--- Brief ---
Among the entries below, one line contains "- [ ] Different types of enemies" and another contains "- [ ] Real stages: A". Transcribe those two lines and every line between them, exactly.

--- Source texts of formatted documents ---
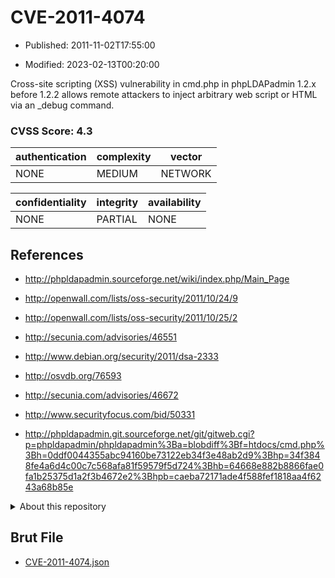 # CVE-2011-4074

- Published: 2011-11-02T17:55:00

- Modified: 2023-02-13T00:20:00

Cross-site scripting (XSS) vulnerability in cmd.php in phpLDAPadmin 1.2.x before 1.2.2 allows remote attackers to inject arbitrary web script or HTML via an _debug command.

### CVSS Score: **4.3**

| authentication | complexity | vector |
| --- | --- | --- |
| NONE | MEDIUM | NETWORK |

| confidentiality | integrity | availability |
| --- | --- | --- |
| NONE | PARTIAL | NONE |

## References

* http://phpldapadmin.sourceforge.net/wiki/index.php/Main_Page

* http://openwall.com/lists/oss-security/2011/10/24/9

* http://openwall.com/lists/oss-security/2011/10/25/2

* http://secunia.com/advisories/46551

* http://www.debian.org/security/2011/dsa-2333

* http://osvdb.org/76593

* http://secunia.com/advisories/46672

* http://www.securityfocus.com/bid/50331

* http://phpldapadmin.git.sourceforge.net/git/gitweb.cgi?p=phpldapadmin/phpldapadmin%3Ba=blobdiff%3Bf=htdocs/cmd.php%3Bh=0ddf0044355abc94160be73122eb34f3e48ab2d9%3Bhp=34f3848fe4a6d4c00c7c568afa81f59579f5d724%3Bhb=64668e882b8866fae0fa1b25375d1a2f3b4672e2%3Bhpb=caeba72171ade4f588fef1818aa4f6243a68b85e

<details>
<summary>About this repository</summary> 

  This repository is part of the project [Live Hack CVE](https://github.com/Live-Hack-CVE). Main website can be found [www.live-hack.org](https://www.live-hack.org) 
  
  Made by [Sn0wAlice](https://github.com/Sn0wAlice) for the people that care about security and need to have a feed of the latest CVEs. Hope you enjoy it, don't forget to star the repo and follow me on [Twitter](https://twitter.com/Sn0wAlice) and [Github](https://github.com/Sn0wAlice). And that is my [personnal website](https://www.alice-snow.me/)

  - [Home Page](https://github.com/Live-Hack-CVE)
  - [Framework](https://github.com/Live-Hack-CVE/cve-framework)
  - [CVE database](https://github.com/Live-Hack-CVE/full_database)
  - [Changelog](https://github.com/Live-Hack-CVE/Changelog)
</details>

## Brut File

* [CVE-2011-4074.json](https://raw.githubusercontent.com/Live-Hack-CVE/full_database/main/cves/2011/CVE-2011-4074.json)

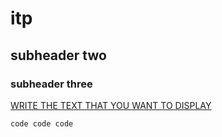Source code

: # itp
## subheader two
### subheader three

[WRITE THE TEXT THAT YOU WANT TO DISPLAY](https://github.com/adam-p/markdown-here/wiki/Markdown-Here-Cheatsheet)


`
code
code
code
`
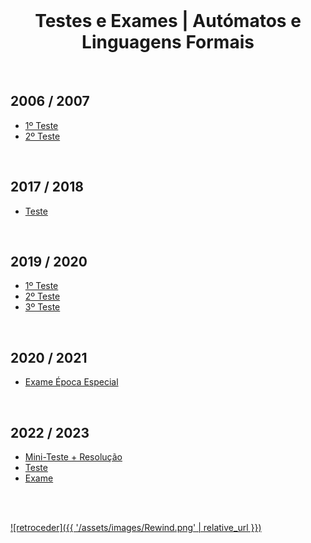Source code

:<br>

<h1 align="center">Testes e Exames | Autómatos e Linguagens Formais</h1>

<br>

## 2006 / 2007
* [1º Teste](alf_1%C2%BA-teste_18.pdf)
* [2º Teste](alf_2%C2%BA-teste_18.pdf)

<br>

## 2017 / 2018
* [Teste](alf_teste-2007.pdf)

<br>

## 2019 / 2020
* [1º Teste](alf_1%C2%BA-teste_1920%2Bres.png)
* [2º Teste](alf-2%C2%BA-teste-1920%2Bres.png)
* [3º Teste](alf-3%C2%BA-teste-1920%2Bres.png)

<br>

## 2020 / 2021
* [Exame Época Especial](alf_exame-especial_2021.pdf)

<br>

## 2022 / 2023
* [Mini-Teste + Resolução](alf_min-teste_2223%2Bres.pdf)
* [Teste](alf_teste_2223.pdf)
* [Exame](alf_exame_2223.pdf)

<br><br>

[![retroceder]({{ '/assets/images/Rewind.png' | relative_url }})](https://david81820.github.io/Recursos-LCC/ALF)
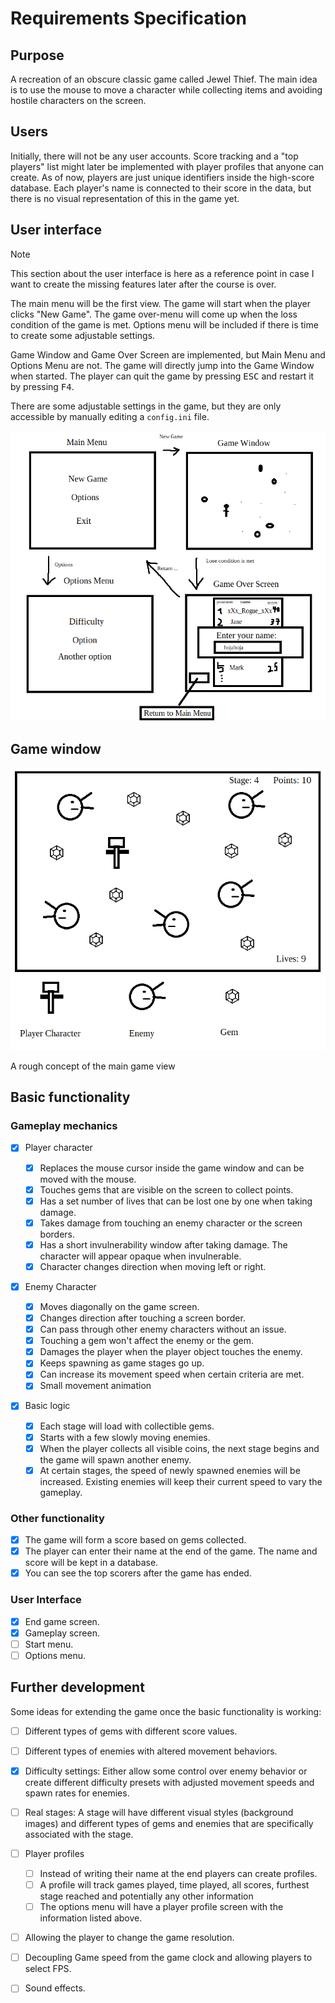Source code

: # Requirements Specification

## Purpose

A recreation of an obscure classic game called Jewel Thief. The main idea is to
use the mouse to move a character while collecting items and avoiding hostile
characters on the screen.

## Users

Initially, there will not be any user accounts. Score tracking and a "top
players" list might later be implemented with player profiles that anyone can
create. As of now, players are just unique identifiers inside the high-score database.
Each player's name is connected to their score in the data, but there is no visual
representation of this in the game yet.

## User interface

> [!NOTE]
> This section about the user interface is here as a reference point
> in case I want to create the missing features later after the course is over.

The main menu will be the first view. The game will start when the player clicks
"New Game". The game over-menu will come up when the loss condition of the game
is met. Options menu will be included if there is time to create some adjustable
settings.

Game Window and Game Over Screen are implemented, but Main Menu and Options
Menu are not. The game will directly jump into the Game Window when started.
The player can quit the game by pressing <kbd>ESC</kbd> and restart it
by pressing <kbd>F4</kbd>.

There are some adjustable settings in the game, but they are only accessible by manually
editing a `config.ini` file.

![Views](images/views.png)

## Game window

![Rough sketch of the game](images/rough_sketch.png)

A rough concept of the main game view

## Basic functionality

### Gameplay mechanics

- [x] Player character

    - [x] Replaces the mouse cursor inside the game window and can be moved with the
      mouse.
    - [x] Touches gems that are visible on the screen to collect points.
    - [x] Has a set number of lives that can be lost one by one when taking damage.
    - [x] Takes damage from touching an enemy character or the screen borders.
    - [x] Has a short invulnerability window after taking damage. The character will
      appear opaque when invulnerable.
    - [x] Character changes direction when moving left or right.

- [x] Enemy Character

    - [x] Moves diagonally on the game screen.
    - [x] Changes direction after touching a screen border.
    - [x] Can pass through other enemy characters without an issue.
    - [x] Touching a gem won't affect the enemy or the gem.
    - [x] Damages the player when the player object touches the enemy.
    - [x] Keeps spawning as game stages go up.
    - [x] Can increase its movement speed when certain criteria are met.
    - [x] Small movement animation

- [x] Basic logic

    - [x] Each stage will load with collectible gems.
    - [x] Starts with a few slowly moving enemies.
    - [x] When the player collects all visible coins, the next stage begins and the
      game will spawn another enemy.
    - [x] At certain stages, the speed of newly spawned enemies will be increased.
      Existing enemies will keep their current speed to vary the gameplay.

### Other functionality

- [x] The game will form a score based on gems collected.
- [x] The player can enter their name at the end of the game. The name and score will be
  kept in a database.
- [x] You can see the top scorers after the game has ended.

### User Interface

- [x] End game screen.
- [x] Gameplay screen.
- [ ] Start menu.
- [ ] Options menu.

## Further development

Some ideas for extending the game once the basic functionality is working:

- [ ] Different types of gems with different score values.
- [ ] Different types of enemies with altered movement behaviors.
- [x] Difficulty settings: Either allow some control over enemy behavior or create
  different difficulty presets with adjusted movement speeds and spawn rates
  for enemies.
- [ ] Real stages: A stage will have different visual styles (background images) and
  different types of gems and enemies that are specifically associated with the
  stage.

- [ ] Player profiles
    - [ ] Instead of writing their name at the end players can create profiles.
    - [ ] A profile will track games played, time played, all scores, furthest stage
      reached and potentially any other information
    - [ ] The options menu will have a player profile screen with the information
      listed above.

- [ ] Allowing the player to change the game resolution.
- [ ] Decoupling Game speed from the game clock and allowing players to select FPS.
- [ ] Sound effects.
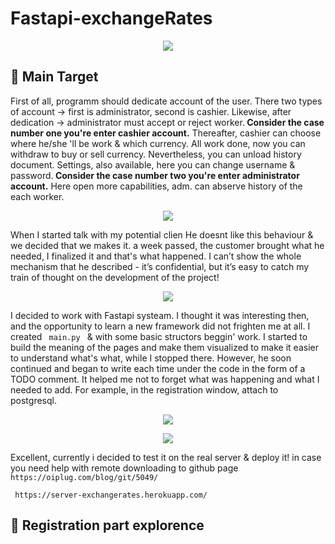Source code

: # Fastapi-exchangeRates
<p align="center">
  <img src="https://media.giphy.com/media/d2Z12G5H3wAjPpkI/giphy.gif">
</p>
<h2> 🎯 Main Target </h2>
<p> First of all, programm should dedicate account of the user. There two types of account -> first is administrator, second is cashier. Likewise, after dedication -> administrator must accept or reject worker.<b> Consider the case number one you're enter cashier account.</b> Thereafter, cashier can choose where he/she 'll be work & which currency. All work done, now you can withdraw to buy or sell currency. Nevertheless, you can unload history document. Settings, also available, here you can change username & password.<b> Consider the case number two you're enter administrator account.</b> Here open more capabilities, adm. can abserve history of the each worker. </p>
<p align="center">
  <img src="https://sun9-26.userapi.com/impg/BKWU11ABXlCj-xpP_Pj6vijXxZtxk72SC75UQQ/UgmQeDLg3Js.jpg?size=604x580&quality=96&sign=d3c47d957af570dfee16c2c320cb1952&type=album">
</p>
<p> When I started talk with my potential clien He doesnt like this behaviour & we decided that we makes it. a week passed, the customer brought what he needed, I finalized it and that's what happened. I can’t show the whole mechanism that he described - it’s confidential, but it’s easy to catch my train of thought on the development of the project!</p>
<p align="center">
  <img src="https://sun9-68.userapi.com/impg/86rsCQS5tlXCUOyxbxPXJsnxvWrP7luFgqbccA/kCeC96jivsA.jpg?size=1475x461&quality=96&sign=2555b0d4a0092ac08fa19a399a8715f4&type=album">
</p>
<p> I decided to work with Fastapi systeam. I thought it was interesting then, and the opportunity to learn a new framework did not frighten me at all. I created <code> main.py </code> & with some basic structors beggin' work. I started to build the meaning of the pages and make them visualized to make it easier to understand what's what, while I stopped there. However, he soon continued and began to write each time under the code in the form of a TODO comment. It helped me not to forget what was happening and what I needed to add. For example, in the registration window, attach to postgresql.  </p>
<p align="center">
  <img src="https://sun9-81.userapi.com/impg/NyhXYBVcFZcxrdAnRAAAoi5LAEuOn7veiPuy1w/KJ0u2iYUkwI.jpg?size=1920x1080&quality=96&sign=8e766bea8ab7dc5870e679aa2108ef93&type=album">
</p>
<p align="center">
  <img src="https://sun9-50.userapi.com/impg/RDlX_yGhA80e35-EdqlCbUNkJpWyzCIBtGNDDA/XdJW09RfkzY.jpg?size=1920x1080&quality=96&sign=8f145b5000551ac80f0df3b52aa1b572&type=album">
</p>
<p> Excellent, currently i decided to test it on the real server & deploy it! in case you need help with remote downloading to github page <code> https://oiplug.com/blog/git/5049/ </code> </p>
<code> https://server-exchangerates.herokuapp.com/ </code>
<h2> 👤 Registration part explorence </h2>
<p>  </p>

--- Solved exercise ---
- [ ] Different types of enemies with altered movement behaviors.
- [x] Difficulty settings: Either allow some control over enemy behavior or create
  different difficulty presets with adjusted movement speeds and spawn rates
  for enemies.
- [ ] Real stages: A stage will have different visual styles (background images) and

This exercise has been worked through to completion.